(Data for this task Opens)

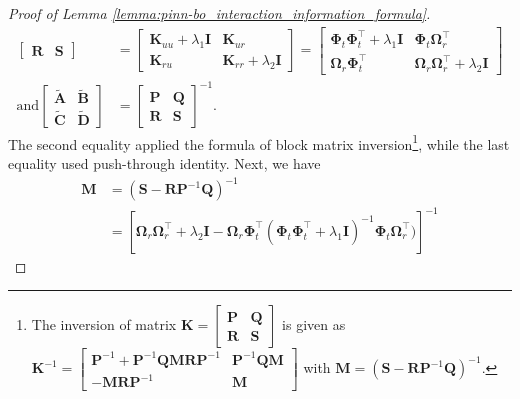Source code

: \begin{proof}[Proof of Lemma \ref{lemma:pinn-bo_interaction_information_formula}]
\begin{align*}
\begin{bmatrix}
            \mathbf{R} & \mathbf{S}
            \end{bmatrix} & = \begin{bmatrix}
            \mathbf{K}_{uu} + \lambda_1\mathbf{I} & \mathbf{K}_{ur}  \\
            \mathbf{K}_{ru}  & \mathbf{K}_{rr} + \lambda_2\mathbf{I}
            \end{bmatrix} = \begin{bmatrix}
            \boldsymbol{\Phi}_t\boldsymbol{\Phi}_t^\top + \lambda_1\mathbf{I} & \boldsymbol{\Phi}_t \boldsymbol{\Omega}_r^\top \\
            \boldsymbol{\Omega}_r\boldsymbol{\Phi}_t^\top & \boldsymbol{\Omega}_r\boldsymbol{\Omega}_r^\top + \lambda_2 \mathbf{I}\end{bmatrix} \\
            \text{and} \begin{bmatrix}
    \widetilde{\mathbf{A}} & \widetilde{\mathbf{B}} 
\\
    \widetilde{\mathbf{C}} & \widetilde{\mathbf{D}} 
        \end{bmatrix} &=\begin{bmatrix}
            \mathbf{P} & \mathbf{Q} \\
            \mathbf{R} & \mathbf{S}
            \end{bmatrix} ^{-1}.
\end{align*}
The second equality applied the formula of block matrix inversion\footnote{The inversion of matrix $\mathbf{K} = \begin{bmatrix}
        \mathbf{P} & \mathbf{Q} \\ \mathbf{R} & \mathbf{S} 
    \end{bmatrix}$ is given as $\mathbf{K}^{-1} = \begin{bmatrix}
        \mathbf{P}^{-1} + \mathbf{P}^{-1} \mathbf{QMR}\mathbf{P}^{-1} & \mathbf{P}^{-1}\mathbf{QM} \\ -\mathbf{MR}\mathbf{P}^{-1} & \mathbf{M} 
    \end{bmatrix}$ with $\mathbf{M} = (\mathbf{S} - \mathbf{R}\mathbf{P}^{-1}\mathbf{Q})^{-1}$.}, 
    while the last equality used push-through identity. Next, we have
\begin{align*}
            \mathbf{M} &= (\mathbf{S} - \mathbf{R}\mathbf{P}^{-1}\mathbf{Q})^{-1} 
\\
            &= \left[\boldsymbol{\Omega}_r \boldsymbol{\Omega}_r^\top  + \lambda_2\mathbf{I} - \boldsymbol{\Omega}_r \boldsymbol{\Phi}_t^\top (\boldsymbol{\Phi}_t \boldsymbol{\Phi}_t ^\top+ \lambda_1\mathbf{I})^{-1} \boldsymbol{\Phi}_t \boldsymbol{\Omega}_r^\top)\right]^{-1} 

\end{align*}
\end{proof}
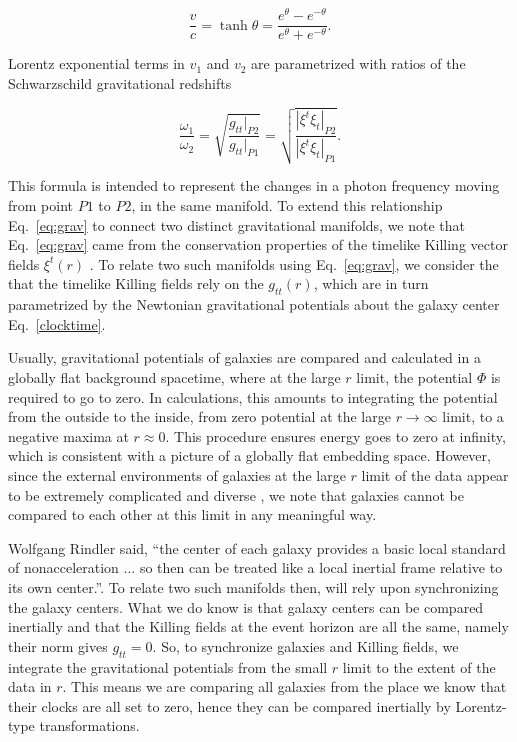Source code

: \documentclass[reprint,%
 amsmath,amssymb,
 aps,
]{revtex4-1}
\begin{document}
     \begin{equation}
         \frac{v}{c} = \tanh \theta = \frac{e^\theta - e^{-\theta}}{e^\theta + e^{-\theta}} .   
         \label{boost}
     \end{equation} 

 
 
 
 
 
Lorentz exponential terms in  $v_1$ and $v_2$ are parametrized with ratios of  the    Schwarzschild gravitational redshifts

\begin{equation}
       \frac{\omega_1}{\omega_2}  =\sqrt{\frac{g_{tt}|_{P2}}{g_{tt}|_{P1}}} =\sqrt{\frac{|\xi^t\xi_{t}|_{P2}}{|\xi^t\xi_{t}|_{P1}}}.
      \label{eq:grav}
    \end{equation} 
    
    This formula is    intended to represent the changes in a photon frequency moving from point $P1$ to $P2$,  in the same manifold. 
To extend this relationship Eq.~\ref{eq:grav} to connect 
  two distinct gravitational manifolds,  we    note that Eq.~\ref{eq:grav} came from  the conservation properties of  the timelike  Killing vector fields  
   $\xi^t(r)$  \cite{Wald}.   
   To relate two such manifolds using Eq.~\ref{eq:grav}, we consider the that 
 the  timelike Killing fields rely on  the
  $g_{tt}(r)$, 
  which are in  turn   parametrized by  the Newtonian  gravitational potentials about the galaxy center Eq.~\ref{clocktime}. 
  
 
   
 Usually, gravitational potentials of galaxies are compared and calculated in  a globally flat background spacetime, where at the large $r$ limit, the potential $\Phi$ is required  to go to zero. 
 In calculations, this amounts to integrating the potential from the outside to the inside, from zero potential at the large  $r \to \infty$ limit, to a negative maxima at   $r\approx 0$. 
This procedure  ensures   energy goes to zero at infinity, which is consistent with a picture of a globally flat embedding space.   However, since 
  the external environments of galaxies at the large $r$  limit of the data appear to be  extremely complicated  and diverse  \cite{Pomarede:2020pme,Hoffman:2017ako},   we 
  note that  galaxies cannot be compared to each other at this limit in any meaningful way.

  Wolfgang Rindler said,        ``the center of each galaxy provides a basic local standard of nonacceleration ... so then can be treated like a local inertial frame relative to its own center.''\cite{rindler2013essential}. To relate two such manifolds then, will rely upon synchronizing the galaxy centers. 
  What we do know is that galaxy centers can be compared inertially and that the Killing fields at the event horizon are all the same, namely their norm gives $g_{tt} = 0$. 
 So,  to synchronize galaxies and Killing fields, we   integrate the gravitational potentials from the small $r$ limit to the extent of the data in $r$. This means we are comparing all galaxies from the place we know that their clocks are all set to zero, hence they can be compared inertially by Lorentz-type transformations. 
   
\end{document}

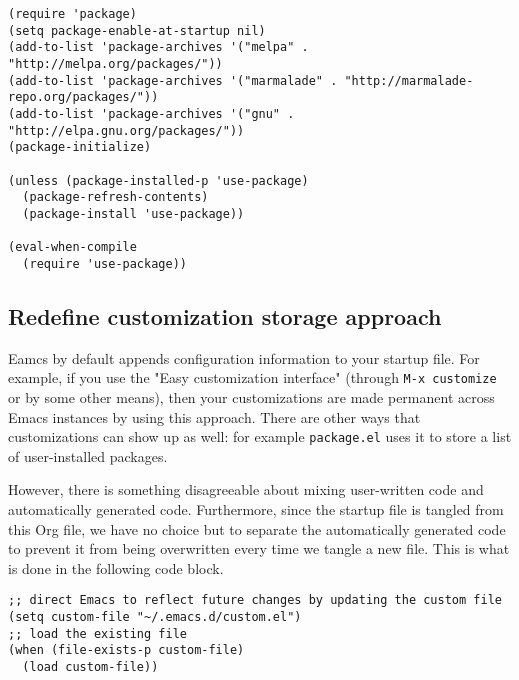 \documentclass[11pt]{article}
\begin{document}
\lstset{language=Lisp,label= ,caption= ,numbers=none}
\begin{lstlisting}
(require 'package)
(setq package-enable-at-startup nil)
(add-to-list 'package-archives '("melpa" . "http://melpa.org/packages/"))
(add-to-list 'package-archives '("marmalade" . "http://marmalade-repo.org/packages/"))
(add-to-list 'package-archives '("gnu" . "http://elpa.gnu.org/packages/"))
(package-initialize)

(unless (package-installed-p 'use-package)
  (package-refresh-contents)
  (package-install 'use-package))

(eval-when-compile
  (require 'use-package))
\end{lstlisting}




\subsection{Redefine customization storage approach}
\label{sec-1-2}

Eamcs by default appends configuration information to your startup file.  For
example, if you use the "Easy customization interface" (through \texttt{M-x customize}
or by some other means), then your customizations are made permanent across
Emacs instances by using this approach.  There are other ways that
customizations can show up as well: for example \texttt{package.el} uses it to store a
list of user-installed packages.

However, there is something disagreeable about mixing user-written code and
automatically generated code.  Furthermore, since the startup file is tangled
from this Org file, we have no choice but to separate the automatically
generated code to prevent it from being overwritten every time we tangle a new
file.  This is what is done in the following code block.

\lstset{language=Lisp,label= ,caption= ,numbers=none}
\begin{lstlisting}
;; direct Emacs to reflect future changes by updating the custom file
(setq custom-file "~/.emacs.d/custom.el")
;; load the existing file
(when (file-exists-p custom-file)
  (load custom-file))
\end{lstlisting}
\end{document}
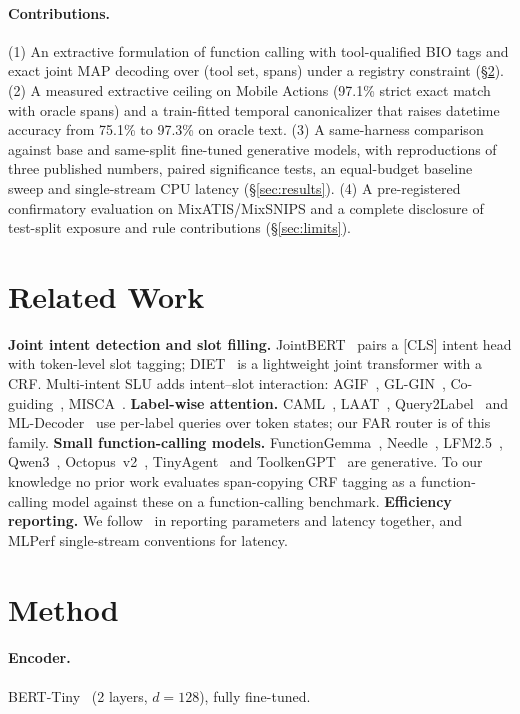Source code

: \documentclass[11pt]{article}
\begin{document}
\paragraph{Contributions.}
(1) An extractive formulation of function calling with tool-qualified BIO tags and exact joint MAP
decoding over (tool set, spans) under a registry constraint (\S\ref{sec:method}).
(2) A measured extractive ceiling on Mobile Actions (97.1\% strict exact match with oracle spans) and a
train-fitted temporal canonicalizer that raises datetime accuracy from 75.1\% to 97.3\% on oracle text.
(3) A same-harness comparison against base and same-split fine-tuned generative models, with
reproductions of three published numbers, paired significance tests, an equal-budget baseline sweep and
single-stream CPU latency (\S\ref{sec:results}).
(4) A pre-registered confirmatory evaluation on MixATIS/MixSNIPS and a complete disclosure of
test-split exposure and rule contributions (\S\ref{sec:limits}).

\section{Related Work}
\textbf{Joint intent detection and slot filling.} JointBERT~\cite{jointbert} pairs a [CLS] intent head
with token-level slot tagging; DIET~\cite{diet} is a lightweight joint transformer with a CRF.
Multi-intent SLU adds intent--slot interaction: AGIF~\cite{agif}, GL-GIN~\cite{glgin},
Co-guiding~\cite{coguiding}, MISCA~\cite{misca}.
\textbf{Label-wise attention.} CAML~\cite{caml}, LAAT~\cite{laat}, Query2Label~\cite{query2label} and
ML-Decoder~\cite{mldecoder} use per-label queries over token states; our FAR router is of this family.
\textbf{Small function-calling models.} FunctionGemma~\cite{functiongemma}, Needle~\cite{needle},
LFM2.5~\cite{lfm25}, Qwen3~\cite{qwen3}, Octopus~v2~\cite{octopus}, TinyAgent~\cite{tinyagent} and
ToolkenGPT~\cite{toolkengpt} are generative. To our knowledge no prior work evaluates span-copying
CRF tagging as a function-calling model against these on a function-calling benchmark.
\textbf{Efficiency reporting.} We follow~\cite{effmisnomer} in reporting parameters and latency
together, and MLPerf single-stream conventions for latency.

\section{Method}\label{sec:method}
\paragraph{Encoder.} BERT-Tiny~\cite{berttiny} (2 layers, $d{=}128$), fully fine-tuned.
\end{document}
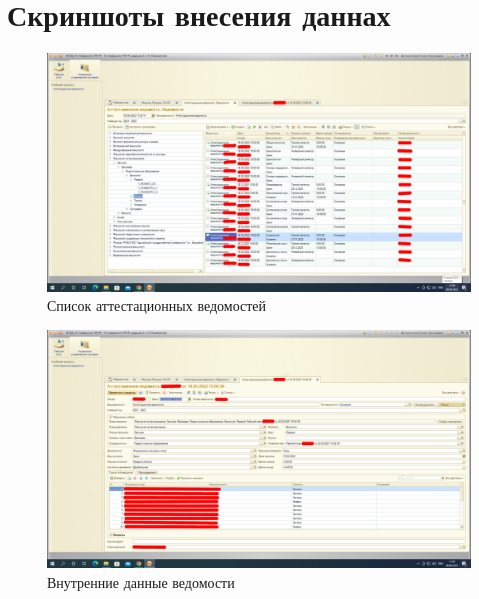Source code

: \documentclass[12pt,a4paper]{scrartcl}
\begin{document}
\section{Скриншоты внесения даннах}
\label{sec:picexample}
\begin{figure}[h]
	\centering
	\includegraphics[width=0.8 \textwidth]{ris1.jpg}
	\caption{Список аттестационных ведомостей}\label{fig:par}
\end{figure}
\begin{figure}[h]
	\centering
	\includegraphics[width=0.8 \textwidth]{ris2.jpg}
	\caption{Внутренние данные ведомости}\label{fig:par}
\end{figure}
\end{document}
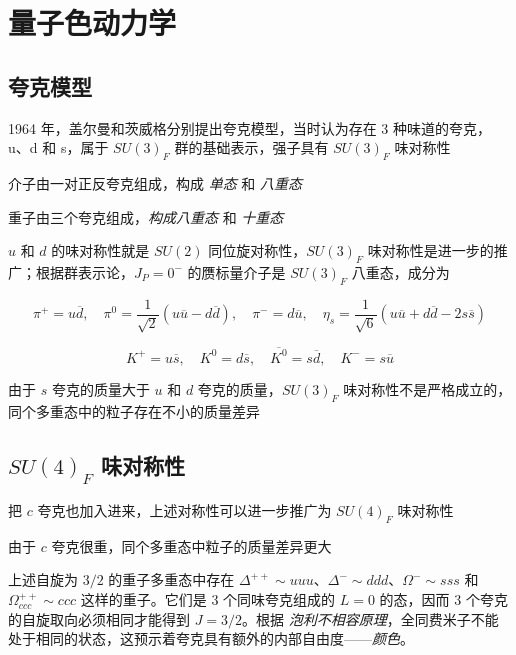 \section{量子色动力学}

\subsection{夸克模型}

1964 年，盖尔曼和茨威格分别提出夸克模型，当时认为存在 3 种味道的夸克，u、d 和 s，属于 $SU(3)_F$ 群的基础表示，强子具有 $SU(3)_F$ 味对称性

介子由一对正反夸克组成，构成 \emph{单态} 和 \emph{八重态}

重子由三个夸克组成，\emph{构成八重态} 和 \emph{十重态}

$u$ 和 $d$ 的味对称性就是 $SU(2)$ 同位旋对称性，$SU(3)_F$ 味对称性是进一步的推广；根据群表示论，$J_P = 0^-$ 的赝标量介子是 $SU(3)_F$ 八重态，成分为

\begin{equation}
    \pi^+ = u\overline{d}, \quad \pi^0 = \frac{1}{\sqrt{2}} (u\overline{u}-d\overline{d}), \quad \pi^- = d\overline{u}, \quad \eta_s = \frac{1}{\sqrt{6}} (u\overline{u}+d\overline{d}-2s\overline{s})
\end{equation}

\begin{equation}
    K^+ = u\overline{s}, \quad K^0 = d\overline{s}, \quad \overline{K^0} = s\overline{d}, \quad K^- = s\overline{u}
\end{equation}

由于 $s$ 夸克的质量大于 $u$ 和 $d$ 夸克的质量，$SU(3)_F$ 味对称性不是严格成立的，同个多重态中的粒子存在不小的质量差异

\subsection{\texorpdfstring{$SU(4)_F$}{SU(4)F} 味对称性}

把 $c$ 夸克也加入进来，上述对称性可以进一步推广为 $SU(4)_F$ 味对称性

由于 $c$ 夸克很重，同个多重态中粒子的质量差异更大

上述自旋为 $3/2$ 的重子多重态中存在 $\Delta^{++} \sim uuu$、$\Delta^- \sim ddd$、$\Omega^- \sim sss$ 和 $\Omega^{++}_{ccc} \sim ccc$ 这样的重子。它们是 $3$ 个同味夸克组成的 $L=0$ 的态，因而 $3$ 个夸克的自旋取向必须相同才能得到 $J=3/2$。根据 \emph{泡利不相容原理}，全同费米子不能处于相同的状态，这预示着夸克具有额外的内部自由度——\emph{颜色}。

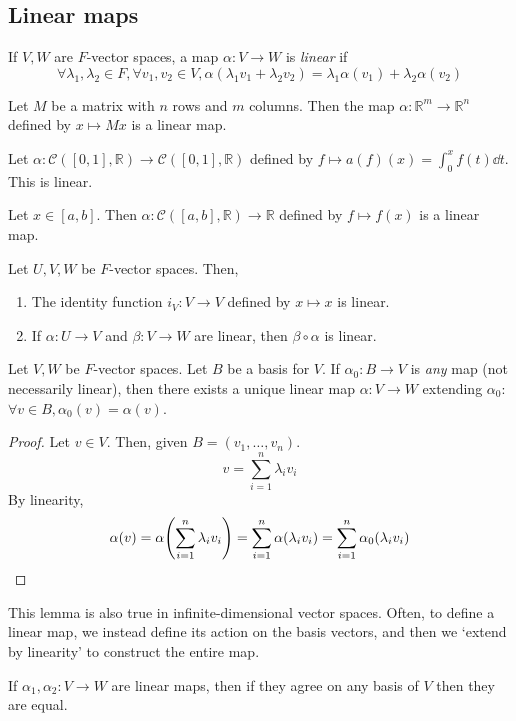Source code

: \subsection{Linear maps}
\begin{definition}
	If \( V, W \) are \( F \)-vector spaces, a map \( \alpha \colon V \to W \) is \textit{linear} if
	\[
		\forall \lambda_1, \lambda_2 \in F, \forall v_1, v_2 \in V, \alpha(\lambda_1 v_1 + \lambda_2 v_2) = \lambda_1 \alpha(v_1) + \lambda_2 \alpha(v_2)
	\]
\end{definition}
\begin{example}
	Let \( M \) be a matrix with \( n \) rows and \( m \) columns.
	Then the map \( \alpha \colon \mathbb R^m \to \mathbb R^n \) defined by \( x \mapsto M x \) is a linear map.
\end{example}
\begin{example}
	Let \( \alpha \colon \mathcal C([0,1], \mathbb R) \to \mathcal C([0,1], \mathbb R) \) defined by \( f \mapsto a(f)(x) = \int_0^x f(t) \dd{t} \).
	This is linear.
\end{example}
\begin{example}
	Let \( x \in [a,b] \).
	Then \( \alpha \colon \mathcal C([a,b], \mathbb R) \to \mathbb R \) defined by \( f \mapsto f(x) \) is a linear map.
\end{example}
\begin{remark}
	Let \( U, V, W \) be \( F \)-vector spaces.
	Then,
	\begin{enumerate}
		\item The identity function \( i_V \colon V \to V \) defined by \( x \mapsto x \) is linear.
		\item If \( \alpha \colon U \to V \) and \( \beta \colon V \to W \) are linear, then \( \beta \circ \alpha \) is linear.
	\end{enumerate}
\end{remark}
\begin{lemma}
	Let \( V, W \) be \( F \)-vector spaces.
	Let \( B \) be a basis for \( V \).
	If \( \alpha_0 \colon B \to V \) is \textit{any} map (not necessarily linear), then there exists a unique linear map \( \alpha \colon V \to W \) extending \( \alpha_0 \): \( \forall v \in B, \alpha_0(v) = \alpha(v) \).
\end{lemma}
\begin{proof}
	Let \( v \in V \).
	Then, given \( B = (v_1, \dots, v_n) \).
	\[
		v = \sum_{i=1}^n \lambda_i v_i
	\]
	By linearity,
	\[
		\alpha(v) = \alpha\qty(\sum_{i=1}^n \lambda_i v_i) = \sum_{i=1}^n \alpha(\lambda_i v_i) = \sum_{i=1}^n \alpha_0(\lambda_i v_i)
	\]
\end{proof}
\begin{remark}
	This lemma is also true in infinite-dimensional vector spaces.
	Often, to define a linear map, we instead define its action on the basis vectors, and then we `extend by linearity' to construct the entire map.
\end{remark}
\begin{remark}
	If \( \alpha_1, \alpha_2 \colon V \to W \) are linear maps, then if they agree on any basis of \( V \) then they are equal.
\end{remark}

(Data for this task Closes)

§ Exercise requirements:
Your response should contain each line of the entries above that holds the string "item".

§ Reply:
		\item The identity function \( i_V \colon V \to V \) defined by \( x \mapsto x \) is linear.
		\item If \( \alpha \colon U \to V \) and \( \beta \colon V \to W \) are linear, then \( \beta \circ \alpha \) is linear.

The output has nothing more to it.